Task details => Where in the entries below does "amplifier" appear? Copy every line that has it.

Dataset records
BEGIN
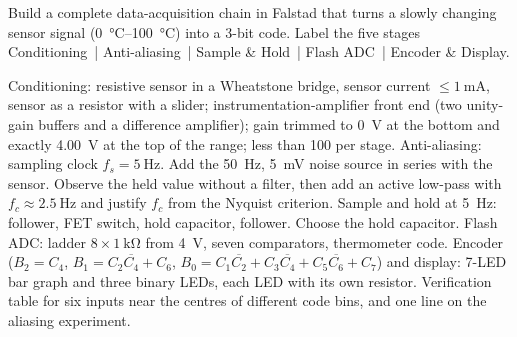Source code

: \label{ex:capstone}
Build a complete data-acquisition chain in Falstad that turns a slowly
changing sensor signal (\SIrange{0}{100}{\celsius}) into a 3-bit code. Label
the five stages Conditioning~| Anti-aliasing~| Sample \& Hold~| Flash ADC~|
Encoder \& Display.
\begin{talist}
\ta Conditioning: resistive sensor in a Wheatstone bridge, sensor current
	$\leq\SI{1}{\milli\ampere}$, sensor as a resistor with a slider;
	instrumentation-amplifier front end (two unity-gain buffers and a
	difference amplifier); gain trimmed to \SI{0}{\volt} at the bottom and
	exactly \SI{4.00}{\volt} at the top of the range; less than 100 per stage.
\ta Anti-aliasing: sampling clock $f_s=\SI{5}{\hertz}$. Add the
	\SI{50}{\hertz}, \SI{5}{\milli\volt} noise source in series with the
	sensor. Observe the held value without a filter, then add an active
	low-pass with $f_c\approx\SI{2.5}{\hertz}$ and justify $f_c$ from the
	Nyquist criterion.
\ta Sample and hold at \SI{5}{\hertz}: follower, FET switch, hold capacitor,
	follower. Choose the hold capacitor.
\ta Flash ADC: ladder $8\times\SI{1}{\kilo\ohm}$ from \SI{4}{\volt}, seven
	comparators, thermometer code.
\ta Encoder ($B_2 = C_4$, $B_1 = C_2\overline{C_4} + C_6$,
	$B_0 = C_1\overline{C_2} + C_3\overline{C_4} + C_5\overline{C_6} + C_7$)
	and display: 7-LED bar graph and three binary LEDs, each LED with its own
	resistor.
\ta Verification table for six inputs near the centres of different code
	bins, and one line on the aliasing experiment.
\end{talist}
END
Output below =>
	instrumentation-amplifier front end (two unity-gain buffers and a
	difference amplifier); gain trimmed to \SI{0}{\volt} at the bottom and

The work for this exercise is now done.